TASK REQUIREMENTS = Among the records that follow, find each line holding the word "Next" and copy it.

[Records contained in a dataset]
■ ■ ■ ■ ■ ■ ■

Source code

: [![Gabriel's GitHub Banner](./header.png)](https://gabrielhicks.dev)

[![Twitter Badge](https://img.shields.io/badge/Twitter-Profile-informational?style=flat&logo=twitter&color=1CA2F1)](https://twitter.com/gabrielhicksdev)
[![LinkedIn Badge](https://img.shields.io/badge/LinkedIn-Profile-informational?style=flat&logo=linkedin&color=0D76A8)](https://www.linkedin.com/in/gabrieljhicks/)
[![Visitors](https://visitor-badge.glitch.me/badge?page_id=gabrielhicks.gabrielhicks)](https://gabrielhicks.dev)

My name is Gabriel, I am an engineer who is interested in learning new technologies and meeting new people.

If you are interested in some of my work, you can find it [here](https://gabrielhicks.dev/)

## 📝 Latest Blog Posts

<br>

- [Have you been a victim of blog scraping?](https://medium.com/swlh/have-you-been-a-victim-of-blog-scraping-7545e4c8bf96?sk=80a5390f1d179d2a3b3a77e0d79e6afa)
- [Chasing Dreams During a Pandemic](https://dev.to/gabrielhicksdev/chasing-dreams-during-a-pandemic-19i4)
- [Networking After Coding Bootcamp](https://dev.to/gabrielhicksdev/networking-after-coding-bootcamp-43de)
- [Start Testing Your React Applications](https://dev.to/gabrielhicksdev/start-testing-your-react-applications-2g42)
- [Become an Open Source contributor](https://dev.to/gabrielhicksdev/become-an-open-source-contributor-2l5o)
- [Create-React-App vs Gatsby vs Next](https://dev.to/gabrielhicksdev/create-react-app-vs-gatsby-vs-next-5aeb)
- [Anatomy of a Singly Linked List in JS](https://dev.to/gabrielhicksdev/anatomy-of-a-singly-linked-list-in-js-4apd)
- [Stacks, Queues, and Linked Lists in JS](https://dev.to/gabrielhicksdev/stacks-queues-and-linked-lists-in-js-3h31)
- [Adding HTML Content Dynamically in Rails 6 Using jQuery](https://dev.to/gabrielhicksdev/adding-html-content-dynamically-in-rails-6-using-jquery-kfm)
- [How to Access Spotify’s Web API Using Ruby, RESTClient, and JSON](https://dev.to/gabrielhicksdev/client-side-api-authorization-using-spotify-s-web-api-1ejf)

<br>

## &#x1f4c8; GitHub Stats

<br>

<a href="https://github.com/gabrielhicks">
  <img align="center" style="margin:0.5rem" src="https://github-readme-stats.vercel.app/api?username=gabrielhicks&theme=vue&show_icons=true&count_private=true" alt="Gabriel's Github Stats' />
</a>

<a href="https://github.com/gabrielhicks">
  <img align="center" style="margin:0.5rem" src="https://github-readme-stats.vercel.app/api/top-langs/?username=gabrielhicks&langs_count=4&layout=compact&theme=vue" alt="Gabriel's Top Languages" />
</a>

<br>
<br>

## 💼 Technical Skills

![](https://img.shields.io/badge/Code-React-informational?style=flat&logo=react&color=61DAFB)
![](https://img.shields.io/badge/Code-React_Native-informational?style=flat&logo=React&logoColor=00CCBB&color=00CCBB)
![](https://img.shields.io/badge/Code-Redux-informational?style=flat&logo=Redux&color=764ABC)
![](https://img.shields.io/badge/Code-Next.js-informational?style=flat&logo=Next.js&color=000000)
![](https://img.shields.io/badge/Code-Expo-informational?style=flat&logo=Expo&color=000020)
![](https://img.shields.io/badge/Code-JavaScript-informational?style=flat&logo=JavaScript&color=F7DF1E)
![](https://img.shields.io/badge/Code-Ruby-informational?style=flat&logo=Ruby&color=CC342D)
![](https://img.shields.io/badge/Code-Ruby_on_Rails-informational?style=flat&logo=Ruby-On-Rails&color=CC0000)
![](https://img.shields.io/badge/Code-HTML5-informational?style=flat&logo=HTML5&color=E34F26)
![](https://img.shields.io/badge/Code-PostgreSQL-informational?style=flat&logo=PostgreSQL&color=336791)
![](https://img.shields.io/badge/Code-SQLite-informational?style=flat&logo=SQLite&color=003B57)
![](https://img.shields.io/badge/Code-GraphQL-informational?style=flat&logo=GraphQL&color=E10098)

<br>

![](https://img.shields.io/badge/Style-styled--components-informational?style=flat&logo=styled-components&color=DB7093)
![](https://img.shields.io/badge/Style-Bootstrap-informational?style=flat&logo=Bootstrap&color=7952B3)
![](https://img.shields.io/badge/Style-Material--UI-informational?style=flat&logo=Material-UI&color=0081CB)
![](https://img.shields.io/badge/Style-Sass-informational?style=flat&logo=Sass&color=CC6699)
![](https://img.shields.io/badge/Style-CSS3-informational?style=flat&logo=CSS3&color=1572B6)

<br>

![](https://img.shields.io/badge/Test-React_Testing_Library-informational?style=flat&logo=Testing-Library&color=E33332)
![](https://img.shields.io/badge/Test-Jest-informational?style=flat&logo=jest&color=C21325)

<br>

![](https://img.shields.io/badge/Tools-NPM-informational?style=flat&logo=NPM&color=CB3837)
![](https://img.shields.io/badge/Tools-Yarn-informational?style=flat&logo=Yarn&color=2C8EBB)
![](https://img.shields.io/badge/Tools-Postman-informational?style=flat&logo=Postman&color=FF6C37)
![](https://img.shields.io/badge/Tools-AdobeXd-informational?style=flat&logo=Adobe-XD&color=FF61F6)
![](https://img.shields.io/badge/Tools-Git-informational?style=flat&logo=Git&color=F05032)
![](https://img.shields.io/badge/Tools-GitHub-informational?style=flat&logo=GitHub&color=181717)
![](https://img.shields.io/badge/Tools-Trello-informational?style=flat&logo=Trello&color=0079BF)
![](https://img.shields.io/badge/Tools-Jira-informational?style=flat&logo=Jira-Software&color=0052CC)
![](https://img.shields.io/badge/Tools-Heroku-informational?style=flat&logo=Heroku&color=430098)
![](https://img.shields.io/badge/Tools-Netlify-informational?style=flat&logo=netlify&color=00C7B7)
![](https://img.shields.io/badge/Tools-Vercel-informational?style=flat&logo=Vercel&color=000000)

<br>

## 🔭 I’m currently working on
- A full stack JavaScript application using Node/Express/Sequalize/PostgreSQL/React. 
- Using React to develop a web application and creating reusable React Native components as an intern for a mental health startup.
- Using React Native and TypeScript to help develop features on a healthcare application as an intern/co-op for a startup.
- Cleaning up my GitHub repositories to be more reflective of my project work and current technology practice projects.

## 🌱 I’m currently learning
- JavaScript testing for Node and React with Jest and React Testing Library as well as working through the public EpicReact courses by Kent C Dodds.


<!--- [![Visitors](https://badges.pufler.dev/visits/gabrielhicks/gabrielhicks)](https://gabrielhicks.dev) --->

■ ■ ■ ■ ■ ■ ■

TASK OUTPUT =
- [Create-React-App vs Gatsby vs Next](https://dev.to/gabrielhicksdev/create-react-app-vs-gatsby-vs-next-5aeb)
![](https://img.shields.io/badge/Code-Next.js-informational?style=flat&logo=Next.js&color=000000)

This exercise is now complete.